Popularity Of Subscription Boxes Means Rethinking How E-Commerce Logistics Work
Subscription boxes are a hot retail category, but the business has a problem, especially when it comes to beauty product boxes. While other companies in e-commerce are super-focused on efficiency and logistics, boxes that change their inventory every month and often let users add on to or customize their selections are a logistical nightmare and often have to be hand-packed.
The Wall Street Journal looked at this growing industry as part of a series of articles on logistics: that is, how companies get items from where they were made to your doorstep. Special challenges in subscription boxes include customers’ expectation of luxury packaging and the need to ship containers full of small and fragile containers of expensive cosmetics.
“Doing the bow 500,000 times is not easy.
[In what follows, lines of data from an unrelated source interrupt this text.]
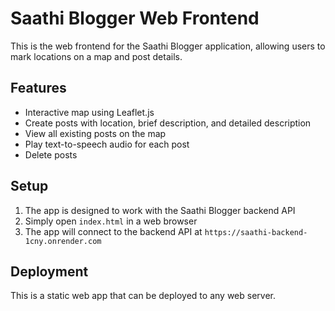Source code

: # Saathi Blogger Web Frontend

This is the web frontend for the Saathi Blogger application, allowing users to mark locations on a map and post details.

## Features

- Interactive map using Leaflet.js
- Create posts with location, brief description, and detailed description
- View all existing posts on the map
- Play text-to-speech audio for each post
- Delete posts

## Setup

1. The app is designed to work with the Saathi Blogger backend API
2. Simply open `index.html` in a web browser
3. The app will connect to the backend API at `https://saathi-backend-1cny.onrender.com`

## Deployment

This is a static web app that can be deployed to any web server.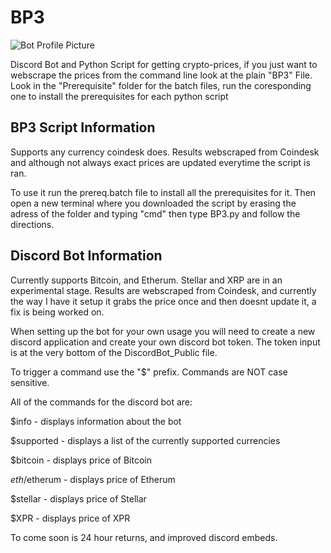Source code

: # BP3

![Bot Profile Picture](https://images-ext-2.discordapp.net/external/hFZr30Jkd-GQ-MjcxGGWcPd8lbA_Raj0YGZnQbZ0Olw/%3Fsize%3D128/https/cdn.discordapp.com/avatars/790680677078532107/07e222e50bb47958248deec3f06858f4.png)

Discord Bot and Python Script for getting crypto-prices, if you just want to webscrape the prices from the command line look at the plain "BP3" File. 
Look in the "Prerequisite" folder for the batch files, run the coresponding one to install the prerequisites for each python script  

## **BP3 Script Information** 
Supports any currency coindesk does. Results webscraped from Coindesk and although not always exact prices are updated everytime the script is ran. 

To use it run the prereq.batch file to install all the prerequisites for it. Then open a new terminal where you downloaded the script by erasing the adress of the folder and typing "cmd" then type BP3.py and follow the directions. 

## **Discord Bot Information** 
Currently supports Bitcoin, and Etherum. Stellar and XRP are in an experimental stage.
Results are webscraped from Coindesk, and currently the way I have it setup it grabs the price once and then doesnt update it, a fix is being worked on. 

When setting up the bot for your own usage you will need to create a new discord application and create your own discord bot token. The token input is at the very bottom of the 
DiscordBot_Public file.  

To trigger a command use the "$" prefix. Commands are NOT case sensitive.  

All of the commands for the discord bot are:

  $info - 
    displays information about the bot 

  $supported - 
    displays a list of the currently supported currencies 

  $bitcoin - 
    displays price of Bitcoin 

  $eth/$etherum - 
    displays price of Etherum 

  $stellar - 
    displays price of Stellar

  $XPR - 
    displays price of XPR


To come soon is 24 hour returns, and improved discord embeds. 
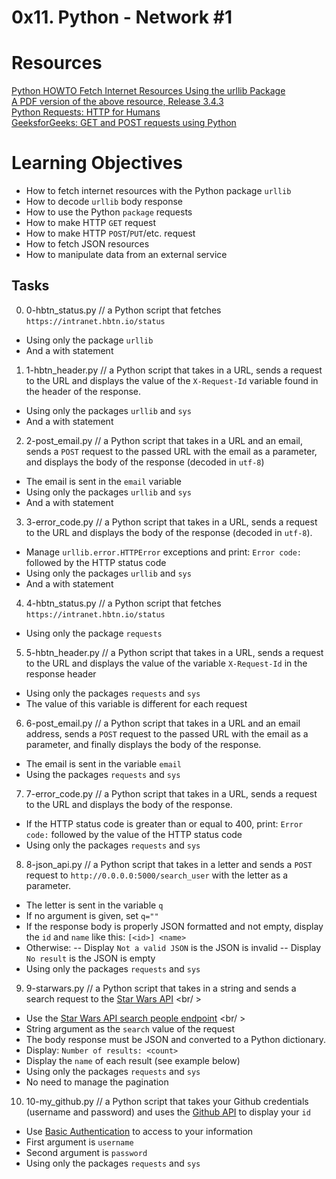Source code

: # 0x11. Python - Network #1

# Resources
[Python HOWTO Fetch Internet Resources Using the urllib Package](https://docs.python.org/3/howto/urllib2.html) <br />
[A PDF version of the above resource, Release 3.4.3](https://scicomp.ethz.ch/public/manual/Python/3.4.3/howto-urllib2.pdf) <br />
[Python Requests: HTTP for Humans](https://2.python-requests.org//en/master/) <br />
[GeeksforGeeks: GET and POST requests using Python](https://www.geeksforgeeks.org/get-post-requests-using-python/) <br />

# Learning Objectives
- How to fetch internet resources with the Python package `urllib`
- How to decode `urllib` body response
- How to use the Python `package` requests
- How to make HTTP `GET` request
- How to make HTTP `POST`/`PUT`/etc. request
- How to fetch JSON resources
- How to manipulate data from an external service

## Tasks

0. 0-hbtn_status.py // a Python script that fetches `https://intranet.hbtn.io/status`
- Using only the package `urllib`
- And a with statement

1. 1-hbtn_header.py // a Python script that takes in a URL, sends a request to the URL and displays the value of the `X-Request-Id` variable found in the header of the response.

- Using only the packages `urllib` and `sys`
- And a with statement

2. 2-post_email.py // a Python script that takes in a URL and an email, sends a `POST` request to the passed URL with the email as a parameter, and displays the body of the response (decoded in `utf-8`)

- The email is sent in the `email` variable
- Using only the packages `urllib` and `sys`
- And a with statement

3. 3-error_code.py // a Python script that takes in a URL, sends a request to the URL and displays the body of the response (decoded in `utf-8`).

- Manage `urllib.error.HTTPError` exceptions and print: `Error code:` followed by the HTTP status code
- Using only the packages `urllib` and `sys`
- And a with statement

4. 4-hbtn_status.py // a Python script that fetches `https://intranet.hbtn.io/status`

- Using only the package `requests`

5. 5-hbtn_header.py // a Python script that takes in a URL, sends a request to the URL and displays the value of the variable `X-Request-Id` in the response header

- Using only the packages `requests` and `sys`
- The value of this variable is different for each request

6. 6-post_email.py // a Python script that takes in a URL and an email address, sends a `POST` request to the passed URL with the email as a parameter, and finally displays the body of the response.

- The email is sent in the variable `email`
- Using the packages `requests` and `sys`

7. 7-error_code.py // a Python script that takes in a URL, sends a request to the URL and displays the body of the response.

- If the HTTP status code is greater than or equal to 400, print: `Error code:` followed by the value of the HTTP status code
- Using only the packages `requests` and `sys`

8. 8-json_api.py // a Python script that takes in a letter and sends a `POST` request to `http://0.0.0.0:5000/search_user` with the letter as a parameter.

- The letter is sent in the variable `q`
- If no argument is given, set `q=""`
- If the response body is properly JSON formatted and not empty, display the `id` and `name` like this: `[<id>] <name>`
- Otherwise:
  -- Display `Not a valid JSON` is the JSON is invalid
  -- Display `No result` is the JSON is empty
- Using only the packages `requests` and `sys`

9. 9-starwars.py // a Python script that takes in a string and sends a search request to the [Star Wars API](https://swapi.co/documentation) <br/ >

- Use the [Star Wars API search people endpoint](https://swapi.co/documentation#search) <br/ >
- String argument as the `search` value of the request
- The body response must be JSON and converted to a Python dictionary.
- Display: `Number of results: <count>`
- Display the `name` of each result (see example below)
- Using only the packages `requests` and `sys`
- No need to manage the pagination

10. 10-my_github.py // a Python script that takes your Github credentials (username and password) and uses the [Github API](https://developer.github.com/v3/users/#get-the-authenticated-user) to display your `id`

- Use [Basic Authentication](https://developer.github.com/v3/#basic-authentication) to access to your information
- First argument is `username`
- Second argument is `password`
- Using only the packages `requests` and `sys`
Some people just cannot do this,” Britta Fleck, the president of Glossybox USA, told the WSJ. The contents of each box come nestled in packing material, which in turn is wrapped in tissue paper. A sticker fastens the tissue paper, and there’s a black ribbon tied around the whole package. It doesn’t really need the ribbon, but it adds to the customers’ experience. “It sounds ridiculous, but if the box is open and it’s not a nice bow, the experience is already lower.” Yet it’s not a robot that ties that nice ribbon.
With Subscription Beauty Boxes, Rules of E-Commerce Don’t Apply [Wall Street Journal]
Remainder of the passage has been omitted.